What’s wintertime made of? Wine and spice and all things nice! There’s nothing more comforting than a warm glass of mulled wine on a cold evening. There are many variations to it, so keep reading for the best mulled wine recipe.
Which wine to use?
If you’ve ever had a disappointing mulled wine, you may suspect that it’s merely a trick to palm off substandard wine on guests – but it doesn’t have to be that way! If you’re going to all the effort of faffing about with spices, use a decent wine. A fruity, unoaked red like a Chilean merlot is a great match or if you are on a budget use our Beaverdale Merlot.
History of mulled wine
Spiced wine can be traced back as far as ancient Egypt, where wine was often spiced with pine resin and figs to ensure a safe transition to the afterlife. However, mulled wine was widely popularised by the Romans, who heated wine to keep warm in winter. As the Romans conquered much of Europe, their love for mulled wine spread across their empire.
In medieval Europe, heated wine was mixed with spices because it was believed they guarded against sickness. This led to very heavily spiced recipes, like that from the fourteenth-century cookbook The Forme of Cury. The strong spices also helped to make unpalatable wines taste better.
Over time, the craze for mulled wine faded across most of Europe except for Sweden, where ‘glögg’ became associated with Christmas in the 1890s. Bottles of glögg, which often had labels depicting Santa Claus, began to be distributed throughout the rest of Europe. This created the modern association with the festive season.
Mulled Wine Recipe
This recipe makes about 12 servings. It’s a good idea to make a big batch of the syrup for use throughout the festive season. Allow the syrup to cool and pour it into sterilised bottles.
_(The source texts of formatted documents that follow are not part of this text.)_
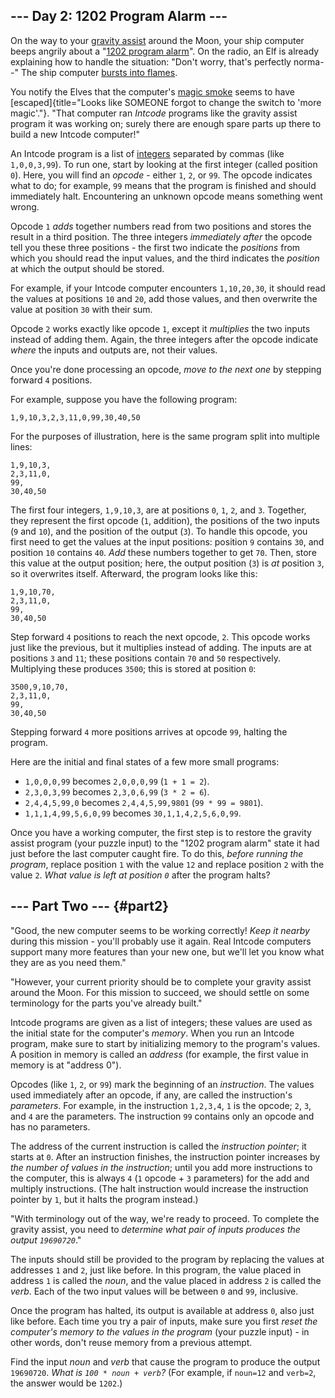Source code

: \-\-- Day 2: 1202 Program Alarm \-\--
-------------------------------------

On the way to your [gravity
assist](https://en.wikipedia.org/wiki/Gravity_assist) around the Moon,
your ship computer beeps angrily about a \"[1202 program
alarm](https://www.hq.nasa.gov/alsj/a11/a11.landing.html#1023832)\". On
the radio, an Elf is already explaining how to handle the situation:
\"Don\'t worry, that\'s perfectly norma\--\" The ship computer [bursts
into flames](https://en.wikipedia.org/wiki/Halt_and_Catch_Fire).

You notify the Elves that the computer\'s [magic
smoke](https://en.wikipedia.org/wiki/Magic_smoke) seems to have
[escaped]{title="Looks like SOMEONE forgot to change the switch to 'more magic'."}.
\"That computer ran *Intcode* programs like the gravity assist program
it was working on; surely there are enough spare parts up there to build
a new Intcode computer!\"

An Intcode program is a list of
[integers](https://en.wikipedia.org/wiki/Integer) separated by commas
(like `1,0,0,3,99`). To run one, start by looking at the first integer
(called position `0`). Here, you will find an *opcode* - either `1`,
`2`, or `99`. The opcode indicates what to do; for example, `99` means
that the program is finished and should immediately halt. Encountering
an unknown opcode means something went wrong.

Opcode `1` *adds* together numbers read from two positions and stores
the result in a third position. The three integers *immediately after*
the opcode tell you these three positions - the first two indicate the
*positions* from which you should read the input values, and the third
indicates the *position* at which the output should be stored.

For example, if your Intcode computer encounters `1,10,20,30`, it should
read the values at positions `10` and `20`, add those values, and then
overwrite the value at position `30` with their sum.

Opcode `2` works exactly like opcode `1`, except it *multiplies* the two
inputs instead of adding them. Again, the three integers after the
opcode indicate *where* the inputs and outputs are, not their values.

Once you\'re done processing an opcode, *move to the next one* by
stepping forward `4` positions.

For example, suppose you have the following program:

    1,9,10,3,2,3,11,0,99,30,40,50

For the purposes of illustration, here is the same program split into
multiple lines:

    1,9,10,3,
    2,3,11,0,
    99,
    30,40,50

The first four integers, `1,9,10,3`, are at positions `0`, `1`, `2`, and
`3`. Together, they represent the first opcode (`1`, addition), the
positions of the two inputs (`9` and `10`), and the position of the
output (`3`). To handle this opcode, you first need to get the values at
the input positions: position `9` contains `30`, and position `10`
contains `40`. *Add* these numbers together to get `70`. Then, store
this value at the output position; here, the output position (`3`) is
*at* position `3`, so it overwrites itself. Afterward, the program looks
like this:

    1,9,10,70,
    2,3,11,0,
    99,
    30,40,50

Step forward `4` positions to reach the next opcode, `2`. This opcode
works just like the previous, but it multiplies instead of adding. The
inputs are at positions `3` and `11`; these positions contain `70` and
`50` respectively. Multiplying these produces `3500`; this is stored at
position `0`:

    3500,9,10,70,
    2,3,11,0,
    99,
    30,40,50

Stepping forward `4` more positions arrives at opcode `99`, halting the
program.

Here are the initial and final states of a few more small programs:

-   `1,0,0,0,99` becomes `2,0,0,0,99` (`1 + 1 = 2`).
-   `2,3,0,3,99` becomes `2,3,0,6,99` (`3 * 2 = 6`).
-   `2,4,4,5,99,0` becomes `2,4,4,5,99,9801` (`99 * 99 = 9801`).
-   `1,1,1,4,99,5,6,0,99` becomes `30,1,1,4,2,5,6,0,99`.

Once you have a working computer, the first step is to restore the
gravity assist program (your puzzle input) to the \"1202 program alarm\"
state it had just before the last computer caught fire. To do this,
*before running the program*, replace position `1` with the value `12`
and replace position `2` with the value `2`. *What value is left at
position `0`* after the program halts?

\-\-- Part Two \-\-- {#part2}
--------------------

\"Good, the new computer seems to be working correctly! *Keep it nearby*
during this mission - you\'ll probably use it again. Real Intcode
computers support many more features than your new one, but we\'ll let
you know what they are as you need them.\"

\"However, your current priority should be to complete your gravity
assist around the Moon. For this mission to succeed, we should settle on
some terminology for the parts you\'ve already built.\"

Intcode programs are given as a list of integers; these values are used
as the initial state for the computer\'s *memory*. When you run an
Intcode program, make sure to start by initializing memory to the
program\'s values. A position in memory is called an *address* (for
example, the first value in memory is at \"address 0\").

Opcodes (like `1`, `2`, or `99`) mark the beginning of an *instruction*.
The values used immediately after an opcode, if any, are called the
instruction\'s *parameters*. For example, in the instruction `1,2,3,4`,
`1` is the opcode; `2`, `3`, and `4` are the parameters. The instruction
`99` contains only an opcode and has no parameters.

The address of the current instruction is called the *instruction
pointer*; it starts at `0`. After an instruction finishes, the
instruction pointer increases by *the number of values in the
instruction*; until you add more instructions to the computer, this is
always `4` (`1` opcode + `3` parameters) for the add and multiply
instructions. (The halt instruction would increase the instruction
pointer by `1`, but it halts the program instead.)

\"With terminology out of the way, we\'re ready to proceed. To complete
the gravity assist, you need to *determine what pair of inputs produces
the output `19690720`*.\"

The inputs should still be provided to the program by replacing the
values at addresses `1` and `2`, just like before. In this program, the
value placed in address `1` is called the *noun*, and the value placed
in address `2` is called the *verb*. Each of the two input values will
be between `0` and `99`, inclusive.

Once the program has halted, its output is available at address `0`,
also just like before. Each time you try a pair of inputs, make sure you
first *reset the computer\'s memory to the values in the program* (your
puzzle input) - in other words, don\'t reuse memory from a previous
attempt.

Find the input *noun* and *verb* that cause the program to produce the
output `19690720`. *What is `100 * noun + verb`?* (For example, if
`noun=12` and `verb=2`, the answer would be `1202`.)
2 unwaxed oranges, peel only (or buy ready-dried peel)
1 lemon, peel only
150g caster sugar
5 cardamom pods
1 cinnamon stick
A pinch of freshly grated nutmeg
2 bottles of red wine
150ml ginger wine
1. Add the orange and lemon peel, sugar and spices to a large saucepan.
2. Add enough wine to just cover the sugar, and heat gently until the sugar has dissolved, stirring occasionally.
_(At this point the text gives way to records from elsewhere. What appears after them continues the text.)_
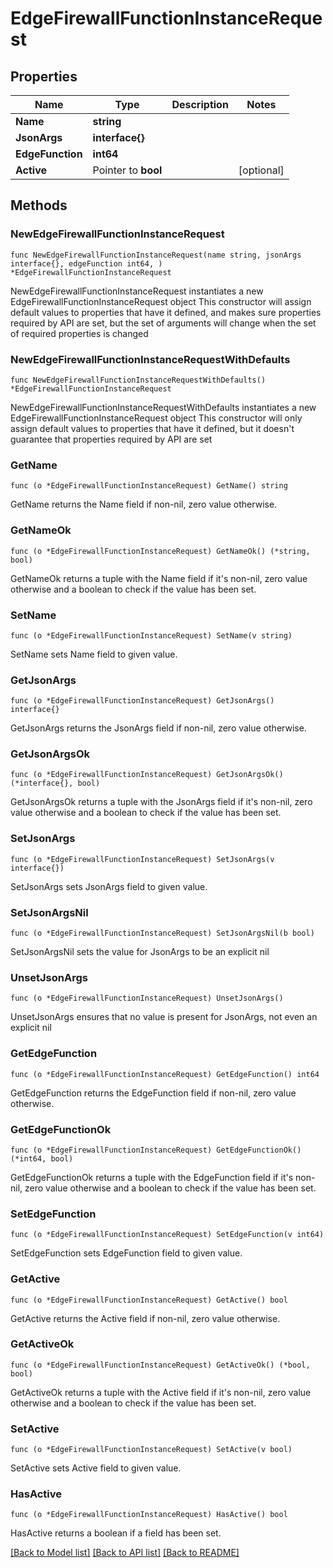 # EdgeFirewallFunctionInstanceRequest

## Properties

Name | Type | Description | Notes
------------ | ------------- | ------------- | -------------
**Name** | **string** |  | 
**JsonArgs** | **interface{}** |  | 
**EdgeFunction** | **int64** |  | 
**Active** | Pointer to **bool** |  | [optional] 

## Methods

### NewEdgeFirewallFunctionInstanceRequest

`func NewEdgeFirewallFunctionInstanceRequest(name string, jsonArgs interface{}, edgeFunction int64, ) *EdgeFirewallFunctionInstanceRequest`

NewEdgeFirewallFunctionInstanceRequest instantiates a new EdgeFirewallFunctionInstanceRequest object
This constructor will assign default values to properties that have it defined,
and makes sure properties required by API are set, but the set of arguments
will change when the set of required properties is changed

### NewEdgeFirewallFunctionInstanceRequestWithDefaults

`func NewEdgeFirewallFunctionInstanceRequestWithDefaults() *EdgeFirewallFunctionInstanceRequest`

NewEdgeFirewallFunctionInstanceRequestWithDefaults instantiates a new EdgeFirewallFunctionInstanceRequest object
This constructor will only assign default values to properties that have it defined,
but it doesn't guarantee that properties required by API are set

### GetName

`func (o *EdgeFirewallFunctionInstanceRequest) GetName() string`

GetName returns the Name field if non-nil, zero value otherwise.

### GetNameOk

`func (o *EdgeFirewallFunctionInstanceRequest) GetNameOk() (*string, bool)`

GetNameOk returns a tuple with the Name field if it's non-nil, zero value otherwise
and a boolean to check if the value has been set.

### SetName

`func (o *EdgeFirewallFunctionInstanceRequest) SetName(v string)`

SetName sets Name field to given value.


### GetJsonArgs

`func (o *EdgeFirewallFunctionInstanceRequest) GetJsonArgs() interface{}`

GetJsonArgs returns the JsonArgs field if non-nil, zero value otherwise.

### GetJsonArgsOk

`func (o *EdgeFirewallFunctionInstanceRequest) GetJsonArgsOk() (*interface{}, bool)`

GetJsonArgsOk returns a tuple with the JsonArgs field if it's non-nil, zero value otherwise
and a boolean to check if the value has been set.

### SetJsonArgs

`func (o *EdgeFirewallFunctionInstanceRequest) SetJsonArgs(v interface{})`

SetJsonArgs sets JsonArgs field to given value.


### SetJsonArgsNil

`func (o *EdgeFirewallFunctionInstanceRequest) SetJsonArgsNil(b bool)`

 SetJsonArgsNil sets the value for JsonArgs to be an explicit nil

### UnsetJsonArgs
`func (o *EdgeFirewallFunctionInstanceRequest) UnsetJsonArgs()`

UnsetJsonArgs ensures that no value is present for JsonArgs, not even an explicit nil
### GetEdgeFunction

`func (o *EdgeFirewallFunctionInstanceRequest) GetEdgeFunction() int64`

GetEdgeFunction returns the EdgeFunction field if non-nil, zero value otherwise.

### GetEdgeFunctionOk

`func (o *EdgeFirewallFunctionInstanceRequest) GetEdgeFunctionOk() (*int64, bool)`

GetEdgeFunctionOk returns a tuple with the EdgeFunction field if it's non-nil, zero value otherwise
and a boolean to check if the value has been set.

### SetEdgeFunction

`func (o *EdgeFirewallFunctionInstanceRequest) SetEdgeFunction(v int64)`

SetEdgeFunction sets EdgeFunction field to given value.


### GetActive

`func (o *EdgeFirewallFunctionInstanceRequest) GetActive() bool`

GetActive returns the Active field if non-nil, zero value otherwise.

### GetActiveOk

`func (o *EdgeFirewallFunctionInstanceRequest) GetActiveOk() (*bool, bool)`

GetActiveOk returns a tuple with the Active field if it's non-nil, zero value otherwise
and a boolean to check if the value has been set.

### SetActive

`func (o *EdgeFirewallFunctionInstanceRequest) SetActive(v bool)`

SetActive sets Active field to given value.

### HasActive

`func (o *EdgeFirewallFunctionInstanceRequest) HasActive() bool`

HasActive returns a boolean if a field has been set.


[[Back to Model list]](../README.md#documentation-for-models) [[Back to API list]](../README.md#documentation-for-api-endpoints) [[Back to README]](../README.md)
3. Bring to the boil and cook for 5 – 8 minutes until you have a thick syrup.
4. Turn the heat down and pour the rest of the wine into the saucepan, along with the ginger wine.
5. Gently heat through and serve.
There are many variations possible with this recipe. If you like your festive tipple a bit stronger, Scandinavian Glögg traditionally contains spirits as well as wine. Why not try adding a glug of cinnamon Schnapps or brandy? And if all the spices seem a bit too much effort, you can simply opt for a ready-made spice mix.